YOUR OBJECTIVE> Among the records below, determine how many lines have the word "sequences" in them; output only the number.

--- START ---

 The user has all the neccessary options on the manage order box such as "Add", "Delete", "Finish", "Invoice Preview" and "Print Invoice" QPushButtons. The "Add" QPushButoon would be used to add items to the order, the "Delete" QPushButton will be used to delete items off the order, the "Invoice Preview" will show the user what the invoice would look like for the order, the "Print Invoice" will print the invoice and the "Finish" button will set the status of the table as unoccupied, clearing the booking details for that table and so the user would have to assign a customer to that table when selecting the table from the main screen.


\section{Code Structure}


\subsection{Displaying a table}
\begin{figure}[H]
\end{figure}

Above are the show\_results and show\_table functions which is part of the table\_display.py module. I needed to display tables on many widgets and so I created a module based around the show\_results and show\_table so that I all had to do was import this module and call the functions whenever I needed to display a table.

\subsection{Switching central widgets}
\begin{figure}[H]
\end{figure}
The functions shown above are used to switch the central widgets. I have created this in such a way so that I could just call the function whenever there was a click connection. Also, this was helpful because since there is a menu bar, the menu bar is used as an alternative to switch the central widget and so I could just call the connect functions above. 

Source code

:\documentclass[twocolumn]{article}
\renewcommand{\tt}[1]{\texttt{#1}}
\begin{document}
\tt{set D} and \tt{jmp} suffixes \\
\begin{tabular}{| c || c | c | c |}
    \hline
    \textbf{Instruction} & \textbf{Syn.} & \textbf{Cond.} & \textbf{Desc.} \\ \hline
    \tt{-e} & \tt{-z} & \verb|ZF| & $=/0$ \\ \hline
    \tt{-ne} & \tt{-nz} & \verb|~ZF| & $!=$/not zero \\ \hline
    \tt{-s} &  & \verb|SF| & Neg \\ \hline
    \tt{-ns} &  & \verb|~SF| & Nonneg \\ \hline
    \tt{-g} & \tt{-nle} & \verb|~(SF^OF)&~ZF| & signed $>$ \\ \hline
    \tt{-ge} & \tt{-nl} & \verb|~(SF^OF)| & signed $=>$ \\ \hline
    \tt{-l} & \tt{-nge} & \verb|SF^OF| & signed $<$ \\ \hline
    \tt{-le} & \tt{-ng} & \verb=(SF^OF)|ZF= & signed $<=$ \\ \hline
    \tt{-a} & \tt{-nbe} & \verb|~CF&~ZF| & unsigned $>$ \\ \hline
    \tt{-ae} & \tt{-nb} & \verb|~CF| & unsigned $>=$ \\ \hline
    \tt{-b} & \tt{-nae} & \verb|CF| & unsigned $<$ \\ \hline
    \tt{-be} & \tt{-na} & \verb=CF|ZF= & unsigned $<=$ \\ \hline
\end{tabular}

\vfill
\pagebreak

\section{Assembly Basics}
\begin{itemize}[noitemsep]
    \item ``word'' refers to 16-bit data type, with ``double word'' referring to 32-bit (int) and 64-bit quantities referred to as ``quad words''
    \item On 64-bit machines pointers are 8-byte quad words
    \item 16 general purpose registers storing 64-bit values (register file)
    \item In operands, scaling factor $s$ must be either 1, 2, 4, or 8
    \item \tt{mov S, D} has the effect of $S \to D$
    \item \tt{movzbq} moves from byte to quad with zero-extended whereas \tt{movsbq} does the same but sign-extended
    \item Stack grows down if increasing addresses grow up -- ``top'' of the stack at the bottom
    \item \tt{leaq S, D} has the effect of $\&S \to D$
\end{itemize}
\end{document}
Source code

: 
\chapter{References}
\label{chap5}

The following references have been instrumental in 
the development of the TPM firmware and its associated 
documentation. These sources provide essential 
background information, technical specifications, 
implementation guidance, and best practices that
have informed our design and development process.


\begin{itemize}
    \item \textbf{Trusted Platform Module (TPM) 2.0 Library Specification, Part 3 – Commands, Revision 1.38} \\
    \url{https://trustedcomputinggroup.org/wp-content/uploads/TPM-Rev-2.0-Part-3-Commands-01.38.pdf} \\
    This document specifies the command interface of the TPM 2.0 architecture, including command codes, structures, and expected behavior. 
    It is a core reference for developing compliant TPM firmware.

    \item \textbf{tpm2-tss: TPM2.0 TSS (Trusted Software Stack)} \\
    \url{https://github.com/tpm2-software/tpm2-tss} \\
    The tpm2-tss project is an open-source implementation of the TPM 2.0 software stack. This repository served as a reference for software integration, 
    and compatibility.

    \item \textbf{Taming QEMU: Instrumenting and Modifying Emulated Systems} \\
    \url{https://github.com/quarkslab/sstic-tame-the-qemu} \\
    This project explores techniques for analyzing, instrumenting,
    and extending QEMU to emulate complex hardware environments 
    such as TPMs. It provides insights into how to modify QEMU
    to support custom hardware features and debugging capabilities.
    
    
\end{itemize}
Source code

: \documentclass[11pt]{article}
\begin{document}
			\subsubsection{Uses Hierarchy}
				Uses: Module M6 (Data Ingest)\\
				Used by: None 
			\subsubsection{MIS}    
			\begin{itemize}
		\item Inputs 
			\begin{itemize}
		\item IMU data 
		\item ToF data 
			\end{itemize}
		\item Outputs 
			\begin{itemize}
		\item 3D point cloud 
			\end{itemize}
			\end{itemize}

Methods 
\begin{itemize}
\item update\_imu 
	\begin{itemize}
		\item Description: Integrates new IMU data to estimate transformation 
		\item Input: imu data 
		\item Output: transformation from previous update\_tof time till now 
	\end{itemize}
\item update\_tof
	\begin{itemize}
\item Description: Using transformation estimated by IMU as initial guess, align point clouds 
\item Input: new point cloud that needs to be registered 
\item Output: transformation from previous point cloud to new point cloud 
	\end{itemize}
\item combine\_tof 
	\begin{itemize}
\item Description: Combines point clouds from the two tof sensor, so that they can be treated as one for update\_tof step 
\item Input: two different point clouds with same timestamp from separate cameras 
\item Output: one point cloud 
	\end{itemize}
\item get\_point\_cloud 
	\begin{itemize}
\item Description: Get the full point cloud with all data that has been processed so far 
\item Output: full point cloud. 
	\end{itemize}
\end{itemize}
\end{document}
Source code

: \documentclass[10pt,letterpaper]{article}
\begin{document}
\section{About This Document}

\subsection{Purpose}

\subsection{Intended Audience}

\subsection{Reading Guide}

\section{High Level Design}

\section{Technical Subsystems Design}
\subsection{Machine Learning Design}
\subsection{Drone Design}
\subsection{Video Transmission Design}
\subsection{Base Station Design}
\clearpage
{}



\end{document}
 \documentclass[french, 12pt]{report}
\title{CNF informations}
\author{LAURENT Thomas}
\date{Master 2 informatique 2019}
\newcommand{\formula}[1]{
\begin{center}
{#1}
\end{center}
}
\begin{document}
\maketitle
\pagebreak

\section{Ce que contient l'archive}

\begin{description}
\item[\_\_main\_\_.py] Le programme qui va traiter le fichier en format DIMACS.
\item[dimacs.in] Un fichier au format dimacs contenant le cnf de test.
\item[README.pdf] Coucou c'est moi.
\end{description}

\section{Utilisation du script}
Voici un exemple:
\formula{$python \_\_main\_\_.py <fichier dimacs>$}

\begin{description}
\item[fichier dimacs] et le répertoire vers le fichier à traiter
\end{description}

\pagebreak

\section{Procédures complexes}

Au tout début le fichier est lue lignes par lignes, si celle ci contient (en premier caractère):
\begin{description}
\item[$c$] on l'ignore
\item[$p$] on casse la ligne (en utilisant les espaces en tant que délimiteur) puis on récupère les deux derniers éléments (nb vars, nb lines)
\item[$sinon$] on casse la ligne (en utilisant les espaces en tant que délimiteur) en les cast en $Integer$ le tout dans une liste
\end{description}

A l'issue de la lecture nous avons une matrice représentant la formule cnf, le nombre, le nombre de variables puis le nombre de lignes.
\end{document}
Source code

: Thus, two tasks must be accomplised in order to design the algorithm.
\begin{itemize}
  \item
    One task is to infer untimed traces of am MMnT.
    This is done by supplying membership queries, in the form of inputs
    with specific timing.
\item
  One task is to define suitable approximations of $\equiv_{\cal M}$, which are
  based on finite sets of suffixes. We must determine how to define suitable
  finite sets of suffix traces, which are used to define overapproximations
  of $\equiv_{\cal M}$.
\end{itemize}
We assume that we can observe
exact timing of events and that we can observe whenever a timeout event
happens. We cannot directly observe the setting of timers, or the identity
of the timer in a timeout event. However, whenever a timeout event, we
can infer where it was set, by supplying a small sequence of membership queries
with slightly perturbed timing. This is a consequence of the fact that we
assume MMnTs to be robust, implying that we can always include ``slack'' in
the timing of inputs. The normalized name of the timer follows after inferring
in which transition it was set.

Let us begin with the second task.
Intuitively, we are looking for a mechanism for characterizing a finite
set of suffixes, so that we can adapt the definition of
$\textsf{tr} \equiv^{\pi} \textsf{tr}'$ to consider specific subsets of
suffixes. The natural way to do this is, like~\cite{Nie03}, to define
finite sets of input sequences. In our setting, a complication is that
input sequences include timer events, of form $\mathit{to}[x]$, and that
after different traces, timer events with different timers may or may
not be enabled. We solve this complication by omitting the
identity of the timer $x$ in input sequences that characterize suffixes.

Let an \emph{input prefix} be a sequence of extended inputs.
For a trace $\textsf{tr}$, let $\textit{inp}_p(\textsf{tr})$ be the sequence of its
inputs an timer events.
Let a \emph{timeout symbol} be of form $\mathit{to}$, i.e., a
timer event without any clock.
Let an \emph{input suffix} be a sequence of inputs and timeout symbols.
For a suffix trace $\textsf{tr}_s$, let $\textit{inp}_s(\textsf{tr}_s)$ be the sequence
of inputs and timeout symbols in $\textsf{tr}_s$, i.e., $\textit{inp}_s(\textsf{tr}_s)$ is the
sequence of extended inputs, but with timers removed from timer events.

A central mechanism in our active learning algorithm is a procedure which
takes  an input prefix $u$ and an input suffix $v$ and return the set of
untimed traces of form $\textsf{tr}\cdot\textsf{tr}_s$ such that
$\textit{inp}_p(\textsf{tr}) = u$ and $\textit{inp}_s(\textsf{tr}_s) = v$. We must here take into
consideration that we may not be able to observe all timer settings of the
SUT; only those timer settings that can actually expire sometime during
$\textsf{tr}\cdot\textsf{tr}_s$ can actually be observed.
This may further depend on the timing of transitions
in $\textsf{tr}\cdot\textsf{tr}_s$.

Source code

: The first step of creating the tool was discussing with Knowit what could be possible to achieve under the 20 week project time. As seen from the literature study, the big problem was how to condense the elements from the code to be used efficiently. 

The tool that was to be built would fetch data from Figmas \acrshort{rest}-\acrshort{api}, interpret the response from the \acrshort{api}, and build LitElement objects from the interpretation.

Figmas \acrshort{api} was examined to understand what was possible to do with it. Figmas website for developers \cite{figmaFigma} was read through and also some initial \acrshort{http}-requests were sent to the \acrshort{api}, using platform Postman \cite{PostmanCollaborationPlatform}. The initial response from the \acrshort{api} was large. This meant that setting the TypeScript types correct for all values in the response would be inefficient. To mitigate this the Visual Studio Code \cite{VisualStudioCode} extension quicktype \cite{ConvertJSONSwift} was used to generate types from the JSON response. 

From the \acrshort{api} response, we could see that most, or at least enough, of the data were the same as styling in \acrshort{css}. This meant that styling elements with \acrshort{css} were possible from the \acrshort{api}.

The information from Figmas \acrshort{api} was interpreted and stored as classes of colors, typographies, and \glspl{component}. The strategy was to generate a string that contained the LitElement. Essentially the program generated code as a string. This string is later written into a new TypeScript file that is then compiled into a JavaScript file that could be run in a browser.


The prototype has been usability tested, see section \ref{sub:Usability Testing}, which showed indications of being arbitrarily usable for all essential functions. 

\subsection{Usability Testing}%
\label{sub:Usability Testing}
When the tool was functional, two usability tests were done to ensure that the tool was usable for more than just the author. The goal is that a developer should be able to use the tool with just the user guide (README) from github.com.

--- END ---

ANSWER TO THE EXERCISE> 3